Dry Eye Treatment and Therapy
It has been reported that 5-30% of people suffer from moderate to severe dry eye. Many more make lifestyle and contact lens choices because of mild issues with dry eye. Although commonly used, the term "dry eye" is too vague and can be misleading - especially for people who actually have a dryness problem by experience too many tears. A more precise term may be "tear film dysfunction" or "ocular surface disease". A recent professional committee report has rewritten the definition of "Dry Eye" to be:
“Dry eye is a multifactorial disease of the ocular surface characterized by a loss of homeostasis of the tear film, and accompanied by ocular symptoms, in which tear film instability and hyperosmolarity, ocular surface inflammation and damage, and neurosensory abnormalities play etiological roles.”
In short, undesirable changes to the tear film covering the surface of your eye can lead to many problems with eye comfort and vision that impair a person's ability to live fully.
When it comes to gritty, red, and intermittently blurry eyes, patients need help selecting the right option. There are many factors that go into selecting the right treatment that is both maintainable and is personalized to the severity of symptoms. As is often the case, you need to match the treatment to the disease severity. We have the expertise and time to make a treatment plan that meets your specific needs.
For a person with mild and infrequent problems, a well chosen artificial tear may be all the help that is needed. However, many people are unable to get adequate relief with artificial tears due to their temporary nature. It is thought that over 80% of people with "dry eye" actually have dysfunctional oil glands at the edge of their eyelids. These specific eyelid oil glands are called Meibomian Glands. Healthy Meibomian Glands are needed to maintain and/or rehabilitate the ocular surface. Unhealthy glands interfere with vision, reduce eye comfort, increase the risk for infection, and make it much harder to wear contact lenses. The problem comes when the glands become blocked with thick oil. If the blockage is not released the gland simply degenerates and disappears - a process known as "dropout". When the glands are gone they cannot be remade or recreated.
By treating these glands directly to remove obstructions while they are in mild disease stage, we can often achieve more meaningful and long lasting relief. Like any chronic disease, prevention and early treatment are preferable to dealing with late-stage complications. Treatment of Meibomian Glands is much like the dental care of your gums and teeth in that occasional in-office treatment combined with home care leads to the best outcomes.
For the remainder (~20%) of people with "dry eye", agents that increase natural tear production may be in order. These include prescription eye drops, nutritional changes, and use of warm compresses. In advanced cases, care must be taken to preserve the remaining surface and prevent permanent vision loss.

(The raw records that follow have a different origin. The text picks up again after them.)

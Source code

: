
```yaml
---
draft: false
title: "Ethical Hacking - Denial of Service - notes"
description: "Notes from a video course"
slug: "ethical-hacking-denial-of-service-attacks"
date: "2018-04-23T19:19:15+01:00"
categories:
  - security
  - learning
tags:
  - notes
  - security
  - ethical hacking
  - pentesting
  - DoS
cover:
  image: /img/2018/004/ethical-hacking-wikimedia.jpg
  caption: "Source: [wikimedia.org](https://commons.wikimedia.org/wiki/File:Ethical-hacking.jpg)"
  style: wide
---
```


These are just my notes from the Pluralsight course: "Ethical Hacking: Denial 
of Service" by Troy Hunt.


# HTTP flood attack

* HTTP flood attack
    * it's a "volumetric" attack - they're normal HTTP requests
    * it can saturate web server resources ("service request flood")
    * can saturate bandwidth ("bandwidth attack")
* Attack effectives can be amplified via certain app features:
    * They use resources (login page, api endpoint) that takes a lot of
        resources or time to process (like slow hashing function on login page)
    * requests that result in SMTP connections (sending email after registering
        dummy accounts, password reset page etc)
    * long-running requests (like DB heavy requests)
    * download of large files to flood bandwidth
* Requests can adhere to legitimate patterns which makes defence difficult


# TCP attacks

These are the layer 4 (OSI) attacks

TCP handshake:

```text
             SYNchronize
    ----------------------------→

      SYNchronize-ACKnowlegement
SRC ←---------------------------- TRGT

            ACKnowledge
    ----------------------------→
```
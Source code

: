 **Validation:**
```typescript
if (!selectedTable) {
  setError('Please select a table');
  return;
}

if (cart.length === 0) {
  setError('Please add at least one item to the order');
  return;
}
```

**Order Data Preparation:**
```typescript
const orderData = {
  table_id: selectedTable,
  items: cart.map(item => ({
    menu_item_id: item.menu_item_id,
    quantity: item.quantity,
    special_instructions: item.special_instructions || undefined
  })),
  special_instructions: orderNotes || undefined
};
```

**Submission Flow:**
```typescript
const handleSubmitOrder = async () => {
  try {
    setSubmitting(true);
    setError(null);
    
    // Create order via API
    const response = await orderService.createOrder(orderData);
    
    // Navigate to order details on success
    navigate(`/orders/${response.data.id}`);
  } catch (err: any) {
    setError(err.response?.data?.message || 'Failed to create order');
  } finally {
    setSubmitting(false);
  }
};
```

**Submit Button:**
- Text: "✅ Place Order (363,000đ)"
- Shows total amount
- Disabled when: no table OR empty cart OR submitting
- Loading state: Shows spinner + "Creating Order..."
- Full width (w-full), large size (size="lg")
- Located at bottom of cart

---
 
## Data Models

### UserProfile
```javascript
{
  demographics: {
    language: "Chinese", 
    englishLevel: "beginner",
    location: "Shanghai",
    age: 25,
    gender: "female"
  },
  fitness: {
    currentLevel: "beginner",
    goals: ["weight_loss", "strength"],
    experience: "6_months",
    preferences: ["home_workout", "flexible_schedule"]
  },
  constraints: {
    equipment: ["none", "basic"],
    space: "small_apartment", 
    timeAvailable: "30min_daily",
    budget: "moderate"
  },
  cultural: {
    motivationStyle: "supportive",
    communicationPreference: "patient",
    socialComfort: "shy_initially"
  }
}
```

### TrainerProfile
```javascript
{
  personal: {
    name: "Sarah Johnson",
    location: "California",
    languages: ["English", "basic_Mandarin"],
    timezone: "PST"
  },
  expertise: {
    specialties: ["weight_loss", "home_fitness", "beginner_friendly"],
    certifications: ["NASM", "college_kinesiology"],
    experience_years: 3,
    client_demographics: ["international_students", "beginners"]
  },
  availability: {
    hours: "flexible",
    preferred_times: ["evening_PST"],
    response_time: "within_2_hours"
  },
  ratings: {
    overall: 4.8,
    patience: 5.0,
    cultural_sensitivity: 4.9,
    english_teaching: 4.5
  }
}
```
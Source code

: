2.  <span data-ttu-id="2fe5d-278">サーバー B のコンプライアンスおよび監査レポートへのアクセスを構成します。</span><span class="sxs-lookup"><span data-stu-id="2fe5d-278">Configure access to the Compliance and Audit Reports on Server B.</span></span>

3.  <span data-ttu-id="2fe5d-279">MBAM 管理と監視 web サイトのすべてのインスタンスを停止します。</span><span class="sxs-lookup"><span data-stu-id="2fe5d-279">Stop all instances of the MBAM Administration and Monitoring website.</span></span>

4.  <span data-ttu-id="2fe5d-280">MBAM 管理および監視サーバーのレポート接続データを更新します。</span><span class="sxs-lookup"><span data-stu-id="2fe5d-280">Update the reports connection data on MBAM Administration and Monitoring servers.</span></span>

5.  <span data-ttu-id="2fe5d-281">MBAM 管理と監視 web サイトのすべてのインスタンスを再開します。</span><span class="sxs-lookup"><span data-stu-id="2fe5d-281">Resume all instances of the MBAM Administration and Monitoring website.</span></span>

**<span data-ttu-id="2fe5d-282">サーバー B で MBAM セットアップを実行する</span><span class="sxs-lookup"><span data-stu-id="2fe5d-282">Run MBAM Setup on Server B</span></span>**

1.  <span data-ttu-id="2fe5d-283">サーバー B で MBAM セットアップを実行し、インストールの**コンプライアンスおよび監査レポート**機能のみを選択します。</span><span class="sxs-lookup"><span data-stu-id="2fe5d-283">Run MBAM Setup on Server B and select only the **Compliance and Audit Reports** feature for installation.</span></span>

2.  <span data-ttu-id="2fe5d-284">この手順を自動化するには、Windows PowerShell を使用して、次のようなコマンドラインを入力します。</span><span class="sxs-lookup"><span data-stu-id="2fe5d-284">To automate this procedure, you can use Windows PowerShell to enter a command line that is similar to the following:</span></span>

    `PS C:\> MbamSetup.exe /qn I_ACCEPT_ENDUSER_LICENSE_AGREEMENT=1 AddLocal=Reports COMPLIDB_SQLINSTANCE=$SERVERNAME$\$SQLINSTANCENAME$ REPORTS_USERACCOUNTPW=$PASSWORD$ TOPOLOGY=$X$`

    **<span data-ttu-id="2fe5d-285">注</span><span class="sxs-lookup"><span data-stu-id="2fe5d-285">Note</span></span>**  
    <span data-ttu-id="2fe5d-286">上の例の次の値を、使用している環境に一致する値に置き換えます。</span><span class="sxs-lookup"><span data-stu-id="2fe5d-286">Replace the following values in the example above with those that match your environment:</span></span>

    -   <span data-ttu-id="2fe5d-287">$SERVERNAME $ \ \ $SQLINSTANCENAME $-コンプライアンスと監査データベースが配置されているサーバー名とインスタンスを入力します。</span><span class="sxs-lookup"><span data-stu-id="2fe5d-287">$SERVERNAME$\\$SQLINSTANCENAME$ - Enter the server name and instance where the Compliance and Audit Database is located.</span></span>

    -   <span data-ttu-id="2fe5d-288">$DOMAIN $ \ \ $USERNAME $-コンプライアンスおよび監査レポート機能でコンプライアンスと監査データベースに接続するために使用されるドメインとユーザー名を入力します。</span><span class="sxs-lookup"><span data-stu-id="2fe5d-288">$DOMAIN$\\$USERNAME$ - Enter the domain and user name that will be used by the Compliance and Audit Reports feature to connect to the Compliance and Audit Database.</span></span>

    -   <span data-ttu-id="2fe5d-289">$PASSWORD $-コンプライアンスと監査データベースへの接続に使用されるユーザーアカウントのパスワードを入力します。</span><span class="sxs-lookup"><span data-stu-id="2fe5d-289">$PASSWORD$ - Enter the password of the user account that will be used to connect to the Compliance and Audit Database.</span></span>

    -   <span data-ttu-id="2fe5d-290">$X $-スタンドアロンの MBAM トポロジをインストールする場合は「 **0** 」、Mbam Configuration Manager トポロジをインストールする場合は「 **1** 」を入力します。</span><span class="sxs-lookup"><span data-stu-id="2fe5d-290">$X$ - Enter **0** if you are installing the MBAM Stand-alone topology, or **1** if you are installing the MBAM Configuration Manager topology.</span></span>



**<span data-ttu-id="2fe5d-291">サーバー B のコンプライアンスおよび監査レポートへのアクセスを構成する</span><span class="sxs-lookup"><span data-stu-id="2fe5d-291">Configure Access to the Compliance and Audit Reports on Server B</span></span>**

For eye drops, we generally recommend lipid (oil)-based drops that are either preservative-free or have very gentle preservatives. The lipid component helps stabilize the tear film better than a standard artificial tear. With preservatives, why add an unneeded chemical to an eye that is already have trouble? We do have have two prescription eye drops available to treat dry eye - Restasis and its newer competitor Xiidra. Both drops can help reduce inflammation to help improve tear function.
For nutrition, multiple studies have shown than high-quality, omega-3 supplements help people with dry eye feel better. It often takes a couple months of supplements with about 1000-2000 of EPA and DHA mg/daily to achieve improvements. It may be possible to see even faster improvements if the omega-3s are combined with other antioxidants. We can specifically tailor your ideal Omega-3 level with a simple blood test so you know exactly what diet and/or supplement changes are needed.
For warm compresses, the intent is to get warm moist heat directly to the eyelids. There are multiple methods to achieve this goal. The classic technique is a homemade warm compress with a wash cloth and very warm water. While this can be effective, it takes a lot of work to do it right and it can make a mess. As an alternative, there are sleep mask-like compresses that can simply be warmed in the microwave and be used for 5-10 minutes. These are more effective than the homemade version, yet still require regular use and don't exactly target the Meibomian Glands. We offer an in-office treatment that does precisely target the glands, takes about 10 minutes, and is expected to last at least a year.
What to Expect during a Dry Eye Evaluation
To evaluate the surface of your eyes, we need to check the stability and integrity of your tears. A direct inspection is done with standard light and magnification of the slit-lamp biomicroscope. Then certain benign dyes (fluorescein and lissamine green) may be added to the tear film to highlight areas that are not working correctly. The eyelid glands will then be inspected and by be expressed with gentle pressure to examine their contents. We can also quantify your tear production with a quick test. Those methods plus your history of symptoms should be enough to determine a treatment plan that will work for you. These evaluations may be part of, or independent from, your regular comprehensive eye examination.